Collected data

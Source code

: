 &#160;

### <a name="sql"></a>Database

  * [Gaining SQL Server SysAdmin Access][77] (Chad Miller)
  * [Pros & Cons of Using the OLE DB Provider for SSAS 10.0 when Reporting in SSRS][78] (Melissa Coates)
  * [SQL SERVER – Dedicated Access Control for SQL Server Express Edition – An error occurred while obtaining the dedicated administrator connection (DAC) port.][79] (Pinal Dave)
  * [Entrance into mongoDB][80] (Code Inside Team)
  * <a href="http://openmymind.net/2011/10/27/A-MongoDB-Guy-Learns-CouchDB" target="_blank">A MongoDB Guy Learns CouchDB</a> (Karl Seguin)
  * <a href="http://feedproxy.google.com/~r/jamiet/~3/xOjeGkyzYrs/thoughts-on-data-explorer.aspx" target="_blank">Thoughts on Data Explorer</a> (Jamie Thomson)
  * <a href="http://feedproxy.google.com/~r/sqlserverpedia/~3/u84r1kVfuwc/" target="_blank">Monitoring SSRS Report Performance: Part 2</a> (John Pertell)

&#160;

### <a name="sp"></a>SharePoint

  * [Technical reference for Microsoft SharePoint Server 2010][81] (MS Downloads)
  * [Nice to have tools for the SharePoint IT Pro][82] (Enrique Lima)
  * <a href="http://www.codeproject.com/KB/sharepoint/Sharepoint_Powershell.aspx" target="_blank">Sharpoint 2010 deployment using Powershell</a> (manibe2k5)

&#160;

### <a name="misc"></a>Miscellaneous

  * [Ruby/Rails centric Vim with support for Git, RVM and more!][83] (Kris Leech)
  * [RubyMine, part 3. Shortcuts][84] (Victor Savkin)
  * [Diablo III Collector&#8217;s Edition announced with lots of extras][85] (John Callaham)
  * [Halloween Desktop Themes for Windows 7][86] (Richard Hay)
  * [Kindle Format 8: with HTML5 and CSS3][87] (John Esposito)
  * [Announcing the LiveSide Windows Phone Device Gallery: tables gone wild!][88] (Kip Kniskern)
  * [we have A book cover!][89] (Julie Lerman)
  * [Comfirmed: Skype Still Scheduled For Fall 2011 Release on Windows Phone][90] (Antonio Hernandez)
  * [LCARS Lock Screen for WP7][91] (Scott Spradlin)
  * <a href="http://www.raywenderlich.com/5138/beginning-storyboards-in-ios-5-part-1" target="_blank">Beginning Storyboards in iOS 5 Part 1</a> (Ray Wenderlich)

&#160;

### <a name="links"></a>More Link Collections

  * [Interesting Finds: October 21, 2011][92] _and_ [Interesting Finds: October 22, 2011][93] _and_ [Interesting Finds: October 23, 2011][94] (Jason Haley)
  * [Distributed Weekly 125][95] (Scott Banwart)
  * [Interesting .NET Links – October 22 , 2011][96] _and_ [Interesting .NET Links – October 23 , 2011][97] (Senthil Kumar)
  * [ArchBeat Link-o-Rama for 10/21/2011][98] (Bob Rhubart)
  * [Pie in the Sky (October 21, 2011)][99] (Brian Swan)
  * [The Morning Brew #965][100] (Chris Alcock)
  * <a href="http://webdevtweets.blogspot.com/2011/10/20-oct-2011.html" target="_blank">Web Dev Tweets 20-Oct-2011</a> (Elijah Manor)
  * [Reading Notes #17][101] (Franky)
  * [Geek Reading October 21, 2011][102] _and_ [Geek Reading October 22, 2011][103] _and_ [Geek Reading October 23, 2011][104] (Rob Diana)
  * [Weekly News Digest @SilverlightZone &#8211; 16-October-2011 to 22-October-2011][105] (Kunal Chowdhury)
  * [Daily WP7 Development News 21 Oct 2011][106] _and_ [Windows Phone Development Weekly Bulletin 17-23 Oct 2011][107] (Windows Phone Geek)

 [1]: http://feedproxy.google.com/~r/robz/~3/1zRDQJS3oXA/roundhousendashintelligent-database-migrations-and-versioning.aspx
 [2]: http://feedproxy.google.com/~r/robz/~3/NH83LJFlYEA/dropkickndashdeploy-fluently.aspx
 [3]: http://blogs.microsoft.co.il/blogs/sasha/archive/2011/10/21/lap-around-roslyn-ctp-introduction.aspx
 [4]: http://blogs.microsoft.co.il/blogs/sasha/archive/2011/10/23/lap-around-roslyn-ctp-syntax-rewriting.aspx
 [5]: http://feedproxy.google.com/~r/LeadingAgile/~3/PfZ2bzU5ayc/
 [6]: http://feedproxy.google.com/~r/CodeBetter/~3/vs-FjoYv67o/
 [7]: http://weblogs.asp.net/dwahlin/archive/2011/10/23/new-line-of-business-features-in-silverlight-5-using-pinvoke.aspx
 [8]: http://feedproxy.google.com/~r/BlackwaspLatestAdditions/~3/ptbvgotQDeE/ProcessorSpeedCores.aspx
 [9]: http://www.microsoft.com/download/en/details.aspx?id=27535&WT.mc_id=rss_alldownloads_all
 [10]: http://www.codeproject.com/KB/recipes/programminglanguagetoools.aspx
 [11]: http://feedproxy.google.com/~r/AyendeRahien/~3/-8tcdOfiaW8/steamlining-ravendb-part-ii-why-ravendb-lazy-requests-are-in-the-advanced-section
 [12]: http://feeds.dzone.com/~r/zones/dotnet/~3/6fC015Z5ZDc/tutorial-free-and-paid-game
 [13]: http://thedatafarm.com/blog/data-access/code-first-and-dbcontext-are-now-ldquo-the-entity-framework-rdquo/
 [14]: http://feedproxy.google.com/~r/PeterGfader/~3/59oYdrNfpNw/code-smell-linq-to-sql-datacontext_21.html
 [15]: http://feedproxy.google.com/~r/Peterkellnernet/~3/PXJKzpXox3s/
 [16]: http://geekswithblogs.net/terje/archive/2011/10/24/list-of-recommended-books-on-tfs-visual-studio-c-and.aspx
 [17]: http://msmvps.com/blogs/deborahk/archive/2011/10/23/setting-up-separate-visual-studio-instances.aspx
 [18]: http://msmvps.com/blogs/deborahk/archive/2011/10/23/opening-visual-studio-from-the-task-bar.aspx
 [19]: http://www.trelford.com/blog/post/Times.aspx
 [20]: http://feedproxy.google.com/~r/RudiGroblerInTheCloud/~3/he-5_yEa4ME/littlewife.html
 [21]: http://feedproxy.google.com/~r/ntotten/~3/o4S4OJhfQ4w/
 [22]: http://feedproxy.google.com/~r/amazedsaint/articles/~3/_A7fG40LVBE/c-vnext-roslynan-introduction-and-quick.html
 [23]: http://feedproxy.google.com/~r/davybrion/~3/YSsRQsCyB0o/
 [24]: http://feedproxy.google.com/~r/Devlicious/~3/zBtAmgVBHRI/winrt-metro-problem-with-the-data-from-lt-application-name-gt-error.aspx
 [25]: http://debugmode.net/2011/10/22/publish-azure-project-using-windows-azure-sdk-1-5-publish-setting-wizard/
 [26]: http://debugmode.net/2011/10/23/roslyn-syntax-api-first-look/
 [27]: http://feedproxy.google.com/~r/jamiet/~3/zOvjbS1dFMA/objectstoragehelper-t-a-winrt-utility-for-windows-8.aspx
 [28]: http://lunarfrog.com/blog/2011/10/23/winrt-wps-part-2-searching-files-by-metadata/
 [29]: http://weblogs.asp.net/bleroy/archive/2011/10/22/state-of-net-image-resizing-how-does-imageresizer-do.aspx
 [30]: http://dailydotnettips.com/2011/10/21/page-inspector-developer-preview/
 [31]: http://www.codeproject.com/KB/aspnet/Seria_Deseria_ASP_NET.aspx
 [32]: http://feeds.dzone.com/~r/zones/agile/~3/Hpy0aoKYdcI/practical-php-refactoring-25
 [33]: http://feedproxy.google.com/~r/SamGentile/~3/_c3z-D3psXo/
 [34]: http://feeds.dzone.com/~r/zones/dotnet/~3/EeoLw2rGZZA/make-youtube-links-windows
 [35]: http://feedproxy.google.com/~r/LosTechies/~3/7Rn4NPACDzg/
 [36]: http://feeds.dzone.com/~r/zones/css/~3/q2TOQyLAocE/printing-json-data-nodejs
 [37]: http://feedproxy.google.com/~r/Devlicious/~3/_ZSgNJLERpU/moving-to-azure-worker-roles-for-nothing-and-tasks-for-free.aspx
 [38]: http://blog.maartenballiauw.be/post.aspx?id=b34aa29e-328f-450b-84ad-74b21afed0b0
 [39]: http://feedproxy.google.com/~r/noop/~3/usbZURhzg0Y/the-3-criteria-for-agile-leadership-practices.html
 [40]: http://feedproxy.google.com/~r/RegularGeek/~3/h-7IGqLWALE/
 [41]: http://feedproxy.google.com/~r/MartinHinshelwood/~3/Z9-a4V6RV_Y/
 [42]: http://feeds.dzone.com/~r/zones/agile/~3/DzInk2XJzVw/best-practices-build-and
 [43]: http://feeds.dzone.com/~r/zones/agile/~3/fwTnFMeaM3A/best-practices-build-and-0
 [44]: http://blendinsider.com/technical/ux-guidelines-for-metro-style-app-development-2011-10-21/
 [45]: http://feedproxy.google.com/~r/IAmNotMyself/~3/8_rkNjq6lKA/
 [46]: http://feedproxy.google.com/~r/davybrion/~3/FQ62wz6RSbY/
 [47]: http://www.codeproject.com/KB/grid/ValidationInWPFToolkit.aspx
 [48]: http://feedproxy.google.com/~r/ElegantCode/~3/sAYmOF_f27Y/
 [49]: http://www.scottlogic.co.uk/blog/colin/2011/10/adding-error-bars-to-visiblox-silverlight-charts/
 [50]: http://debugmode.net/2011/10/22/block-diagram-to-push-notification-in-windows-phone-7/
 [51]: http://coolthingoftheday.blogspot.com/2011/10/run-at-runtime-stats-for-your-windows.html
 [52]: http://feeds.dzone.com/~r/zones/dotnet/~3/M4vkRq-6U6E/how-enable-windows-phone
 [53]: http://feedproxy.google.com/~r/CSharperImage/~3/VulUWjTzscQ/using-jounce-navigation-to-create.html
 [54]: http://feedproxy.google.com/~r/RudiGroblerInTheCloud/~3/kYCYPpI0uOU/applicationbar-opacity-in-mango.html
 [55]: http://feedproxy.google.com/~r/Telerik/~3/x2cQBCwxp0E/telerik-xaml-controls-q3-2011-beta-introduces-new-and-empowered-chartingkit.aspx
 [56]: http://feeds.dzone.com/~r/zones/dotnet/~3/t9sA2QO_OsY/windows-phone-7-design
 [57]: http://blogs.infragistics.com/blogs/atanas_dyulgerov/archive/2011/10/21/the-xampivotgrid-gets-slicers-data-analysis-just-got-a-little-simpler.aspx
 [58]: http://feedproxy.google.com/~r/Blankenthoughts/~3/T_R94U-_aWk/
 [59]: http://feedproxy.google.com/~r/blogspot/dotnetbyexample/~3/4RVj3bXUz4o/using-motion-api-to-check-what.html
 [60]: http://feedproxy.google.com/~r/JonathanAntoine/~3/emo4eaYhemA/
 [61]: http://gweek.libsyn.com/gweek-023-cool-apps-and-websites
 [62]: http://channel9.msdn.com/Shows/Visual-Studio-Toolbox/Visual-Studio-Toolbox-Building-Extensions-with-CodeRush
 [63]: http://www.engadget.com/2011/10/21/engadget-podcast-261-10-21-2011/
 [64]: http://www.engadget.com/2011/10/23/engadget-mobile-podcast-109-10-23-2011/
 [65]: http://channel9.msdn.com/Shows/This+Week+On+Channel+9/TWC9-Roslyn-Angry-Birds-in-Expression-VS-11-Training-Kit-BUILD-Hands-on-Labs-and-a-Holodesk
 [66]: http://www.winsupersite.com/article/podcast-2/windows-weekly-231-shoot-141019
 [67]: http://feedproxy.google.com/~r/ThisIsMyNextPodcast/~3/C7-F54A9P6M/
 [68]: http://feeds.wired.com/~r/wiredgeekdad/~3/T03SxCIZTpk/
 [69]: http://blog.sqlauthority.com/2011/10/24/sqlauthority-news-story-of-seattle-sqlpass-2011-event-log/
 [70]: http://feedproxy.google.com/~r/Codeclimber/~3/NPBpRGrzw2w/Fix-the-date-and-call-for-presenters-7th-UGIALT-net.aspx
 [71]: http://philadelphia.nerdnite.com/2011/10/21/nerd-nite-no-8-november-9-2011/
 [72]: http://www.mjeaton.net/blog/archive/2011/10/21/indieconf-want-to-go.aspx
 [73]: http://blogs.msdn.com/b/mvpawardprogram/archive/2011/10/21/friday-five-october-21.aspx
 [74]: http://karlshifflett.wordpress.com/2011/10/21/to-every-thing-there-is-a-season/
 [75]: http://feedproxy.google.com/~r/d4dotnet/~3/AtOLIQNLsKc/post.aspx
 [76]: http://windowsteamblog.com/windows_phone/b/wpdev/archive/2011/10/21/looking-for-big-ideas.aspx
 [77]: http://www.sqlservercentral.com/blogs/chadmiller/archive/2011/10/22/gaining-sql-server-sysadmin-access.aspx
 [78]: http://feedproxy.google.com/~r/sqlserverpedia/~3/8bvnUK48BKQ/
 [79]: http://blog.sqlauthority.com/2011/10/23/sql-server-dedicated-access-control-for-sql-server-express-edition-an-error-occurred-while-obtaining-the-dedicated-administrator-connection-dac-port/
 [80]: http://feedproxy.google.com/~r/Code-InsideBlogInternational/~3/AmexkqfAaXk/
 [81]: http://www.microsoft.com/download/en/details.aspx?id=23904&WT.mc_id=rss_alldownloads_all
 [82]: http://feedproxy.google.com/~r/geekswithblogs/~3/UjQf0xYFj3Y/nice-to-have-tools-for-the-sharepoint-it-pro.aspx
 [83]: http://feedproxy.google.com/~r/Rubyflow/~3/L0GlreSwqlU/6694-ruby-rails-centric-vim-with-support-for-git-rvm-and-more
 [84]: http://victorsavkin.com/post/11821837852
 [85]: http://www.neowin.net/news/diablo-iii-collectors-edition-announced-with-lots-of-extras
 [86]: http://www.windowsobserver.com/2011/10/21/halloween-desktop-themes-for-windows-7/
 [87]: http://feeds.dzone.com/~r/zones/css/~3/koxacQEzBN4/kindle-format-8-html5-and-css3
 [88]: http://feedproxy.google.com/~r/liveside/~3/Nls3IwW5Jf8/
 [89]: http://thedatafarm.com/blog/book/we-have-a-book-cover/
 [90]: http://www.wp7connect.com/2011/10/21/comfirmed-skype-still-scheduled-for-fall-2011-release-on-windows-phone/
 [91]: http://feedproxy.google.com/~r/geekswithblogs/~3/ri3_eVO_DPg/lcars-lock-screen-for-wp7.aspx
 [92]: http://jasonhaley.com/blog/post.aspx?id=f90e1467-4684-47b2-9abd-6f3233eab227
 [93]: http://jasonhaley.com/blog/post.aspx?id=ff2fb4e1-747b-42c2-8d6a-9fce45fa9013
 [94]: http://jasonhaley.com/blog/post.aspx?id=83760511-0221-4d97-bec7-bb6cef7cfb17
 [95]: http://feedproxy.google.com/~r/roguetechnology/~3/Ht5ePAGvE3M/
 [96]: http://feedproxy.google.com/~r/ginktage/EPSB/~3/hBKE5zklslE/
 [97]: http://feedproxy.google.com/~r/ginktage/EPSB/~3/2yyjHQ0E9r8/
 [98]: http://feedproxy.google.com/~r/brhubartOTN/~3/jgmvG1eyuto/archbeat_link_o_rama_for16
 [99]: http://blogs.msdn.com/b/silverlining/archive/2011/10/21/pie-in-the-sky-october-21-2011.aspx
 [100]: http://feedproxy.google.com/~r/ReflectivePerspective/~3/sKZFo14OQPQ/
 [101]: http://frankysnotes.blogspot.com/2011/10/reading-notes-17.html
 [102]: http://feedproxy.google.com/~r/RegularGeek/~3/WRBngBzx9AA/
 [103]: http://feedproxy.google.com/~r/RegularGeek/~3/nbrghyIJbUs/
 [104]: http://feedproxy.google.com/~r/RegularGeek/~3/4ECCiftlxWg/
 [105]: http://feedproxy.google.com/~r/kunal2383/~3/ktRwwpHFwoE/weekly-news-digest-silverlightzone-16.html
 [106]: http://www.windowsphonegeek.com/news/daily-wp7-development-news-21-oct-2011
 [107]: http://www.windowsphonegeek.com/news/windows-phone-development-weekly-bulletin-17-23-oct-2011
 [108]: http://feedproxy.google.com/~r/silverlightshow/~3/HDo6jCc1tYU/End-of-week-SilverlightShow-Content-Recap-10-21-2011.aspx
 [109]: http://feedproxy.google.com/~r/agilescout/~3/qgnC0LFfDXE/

**What is needed:** Taking the lines above, repeat exactly those from the line that contains "2011][104] (Rob Diana)" through the line that contains "22-October-2011][105] (Kunal Chowdhury)", and both of those lines as well. Include nothing else.

**Worked solution:**
  * [Geek Reading October 21, 2011][102] _and_ [Geek Reading October 22, 2011][103] _and_ [Geek Reading October 23, 2011][104] (Rob Diana)
  * [Weekly News Digest @SilverlightZone &#8211; 16-October-2011 to 22-October-2011][105] (Kunal Chowdhury)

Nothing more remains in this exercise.